[SUPPLIED DATA]
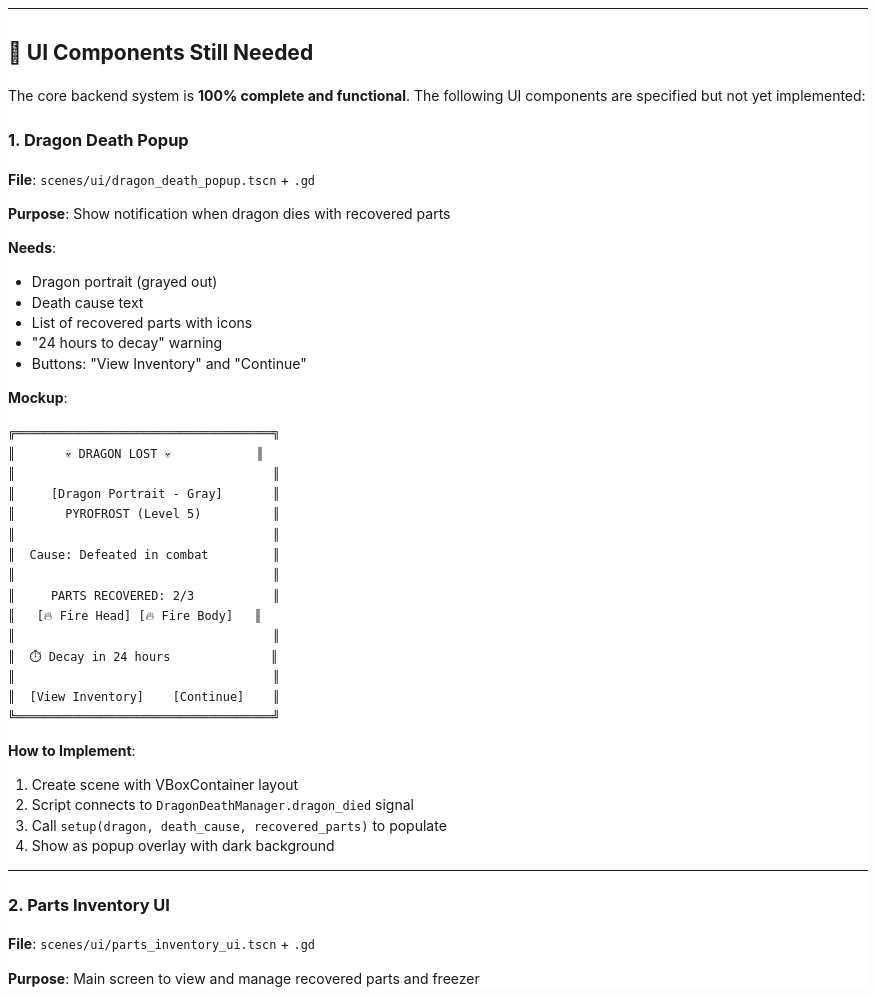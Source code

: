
 ```gdscript
```

---

## 🎨 UI Components Still Needed

The core backend system is **100% complete and functional**. The following UI components are specified but not yet implemented:

### 1. Dragon Death Popup
**File**: `scenes/ui/dragon_death_popup.tscn` + `.gd`

**Purpose**: Show notification when dragon dies with recovered parts

**Needs**:
- Dragon portrait (grayed out)
- Death cause text
- List of recovered parts with icons
- "24 hours to decay" warning
- Buttons: "View Inventory" and "Continue"

**Mockup**:
```
╔════════════════════════════════════╗
║       💀 DRAGON LOST 💀            ║
║                                    ║
║     [Dragon Portrait - Gray]       ║
║       PYROFROST (Level 5)          ║
║                                    ║
║  Cause: Defeated in combat         ║
║                                    ║
║     PARTS RECOVERED: 2/3           ║
║   [🔥 Fire Head] [🔥 Fire Body]   ║
║                                    ║
║  ⏱️ Decay in 24 hours              ║
║                                    ║
║  [View Inventory]    [Continue]    ║
╚════════════════════════════════════╝
```

**How to Implement**:
1. Create scene with VBoxContainer layout
2. Script connects to `DragonDeathManager.dragon_died` signal
3. Call `setup(dragon, death_cause, recovered_parts)` to populate
4. Show as popup overlay with dark background

---

### 2. Parts Inventory UI
**File**: `scenes/ui/parts_inventory_ui.tscn` + `.gd`

**Purpose**: Main screen to view and manage recovered parts and freezer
[/SUPPLIED DATA]
**ABOUT THIS EXERCISE:**
Work out how many lines of the data above hold the word "with", and write only the count.

**TASK SOLUTION:**
4